Join UUSC, Detention Watch Network, and allies to take action for detained immigrants during the COVID-19 pandemic.

By on March 31, 2020

The first COVID-19 cases in immigration detention and in immigrant children shelters have been confirmed, as of March 27. Inside at least six immigrant detention centers, people are organizing hunger strikes to demand their freedom, knowing that a COVID-19 outbreak will spread quickly and lead to many unnecessary deaths.

To support their efforts, UUSC is co-sponsoring the #FreeThemAll Week of Digital Action from March 30 – April 5 with Detention Watch Network and other partners to lift up solidarity actions around the country. Immigrants organizing inside detention have called on us to push  ICE, Governors, and other targets to release them, provide free soap and sanitation supplies, and demands for other fundamental safety measures. Just a few examples:

  • In Washington state, where infection rates are soaring, at least 95 people inside the infamous Northwest Detention Center (NWDC) started their hunger strike over the weekend, demanding temporary humanitarian visas, to be reunited with their families, and a stop to all deportation and immigration court proceedings until the pandemic is over. As one hunger striker who reached out to organizer Maru Mora-Villalpando at La Resistencia said, “We don’t want to die. We are humans, not animals.”
  • In Louisiana, at the South Louisiana Processing Center, a group of women have put out a video message through a visitation call with The Intercept. They say that a detained woman from Ecuador who served food in the kitchen was so sick she was carried out on a gurney. Now her dorm, with 72 women in close quarters, is on lock down. ICE has provided no information on COVID-19, and everything they know comes from watching TV news.
  • In Massachusetts, over 90 immigrants have signed a series of letters from Units A & B of the Bristol County Jail, and a representative from the group communicates regularly with the Boston Immigrant Justice Accompaniment Network. They say that the public pressure has succeeded in getting them soap and cleaning supplies – but what they really need is freedom from the dangerously crowded conditions. Their latest letter states, “…we are now living in fear for our [lives] because more detainees are being brought in directly from the street everyday.”

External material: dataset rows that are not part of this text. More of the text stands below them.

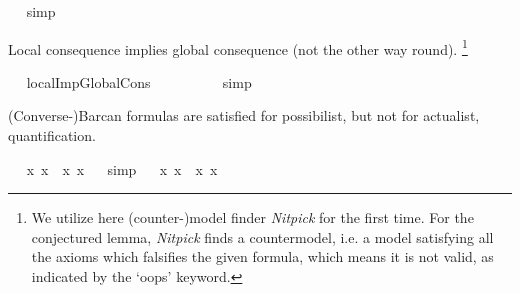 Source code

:\begin{isabellebody}
\ %
%
\isamarkupfalse%
\ simp\ \ \ \ %
%
%
%
%
\begin{isamarkuptext}%
Local consequence implies global consequence (not the other way round).
  \footnote{We utilize here (counter-)model finder \emph{Nitpick} \cite{Nitpick} for the first time.  
  For the conjectured lemma, \emph{Nitpick} finds a countermodel, i.e. a model satisfying all 
  the axioms which falsifies the given formula, which means it is not valid, as indicated by the `oops' keyword.}%
\end{isamarkuptext}\isamarkuptrue%
\ \isamarkupfalse%
\ localImpGlobalCons{\isacharcolon}\ {\isachardoublequoteopen}{\isasymlfloor}{\isasymphi}\ \isactrlbold {\isasymrightarrow}\ {\isasymxi}{\isasymrfloor}\ {\isasymLongrightarrow}\ {\isasymlfloor}{\isasymphi}{\isasymrfloor}\ {\isasymlongrightarrow}\ {\isasymlfloor}{\isasymxi}{\isasymrfloor}{\isachardoublequoteclose}%
\ %
%
\isamarkupfalse%
\ simp%
%
%
\isanewline
\ \isamarkupfalse%
\ {\isachardoublequoteopen}{\isasymlfloor}{\isasymphi}{\isasymrfloor}\ {\isasymlongrightarrow}\ {\isasymlfloor}{\isasymxi}{\isasymrfloor}\ {\isasymLongrightarrow}\ {\isasymlfloor}{\isasymphi}\ \isactrlbold {\isasymrightarrow}\ {\isasymxi}{\isasymrfloor}{\isachardoublequoteclose}\ \isamarkupfalse%
%
\ %
%
\isamarkupfalse%
\ %
%
%
%
%
\begin{isamarkuptext}%
(Converse-)Barcan formulas are satisfied for possibilist, but not for actualist, quantification.%
\end{isamarkuptext}\isamarkuptrue%
\ \isamarkupfalse%
\ {\isachardoublequoteopen}{\isasymlfloor}{\isacharparenleft}\isactrlbold {\isasymforall}x{\isachardot}\isactrlbold {\isasymbox}{\isacharparenleft}{\isasymphi}\ x{\isacharparenright}{\isacharparenright}\ \isactrlbold {\isasymrightarrow}\ \isactrlbold {\isasymbox}{\isacharparenleft}\isactrlbold {\isasymforall}x{\isachardot}{\isacharparenleft}{\isasymphi}\ x{\isacharparenright}{\isacharparenright}{\isasymrfloor}{\isachardoublequoteclose}%
\ %
%
\isamarkupfalse%
\ simp%
%
%
\isanewline
\ \isamarkupfalse%
\ {\isachardoublequoteopen}{\isasymlfloor}\isactrlbold {\isasymbox}{\isacharparenleft}\isactrlbold {\isasymforall}x{\isachardot}{\isacharparenleft}{\isasymphi}\ x{\isacharparenright}{\isacharparenright}\ \isactrlbold {\isasymrightarrow}\ {\isacharparenleft}\isactrlbold {\isasymforall}x{\isachardot}\isactrlbold {\isasymbox}{\isacharparenleft}{\isasymphi}\ x{\isacharparenright}{\isacharparenright}{\isasymrfloor}{\isachardoublequoteclose}%

\end{isabellebody}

Join us in the #FreeThemAll Digital Week of Action!

If you want to do more, you can mobilize your own networks around the week of action, and organize locally with UUSC’s “5 Ways to Liberate People in Prison and Detention From COVID-19.” Use hashtag #FreeThemAll when you post on social media.

As one hunger striker from NWDC told La Resistencia, “We have a voice; we are not alone. We are united, creating a single chain: this is a message to not give up. [If] more people join us every day, together we can achieve this….Come together, join us, you are not alone, we are united.”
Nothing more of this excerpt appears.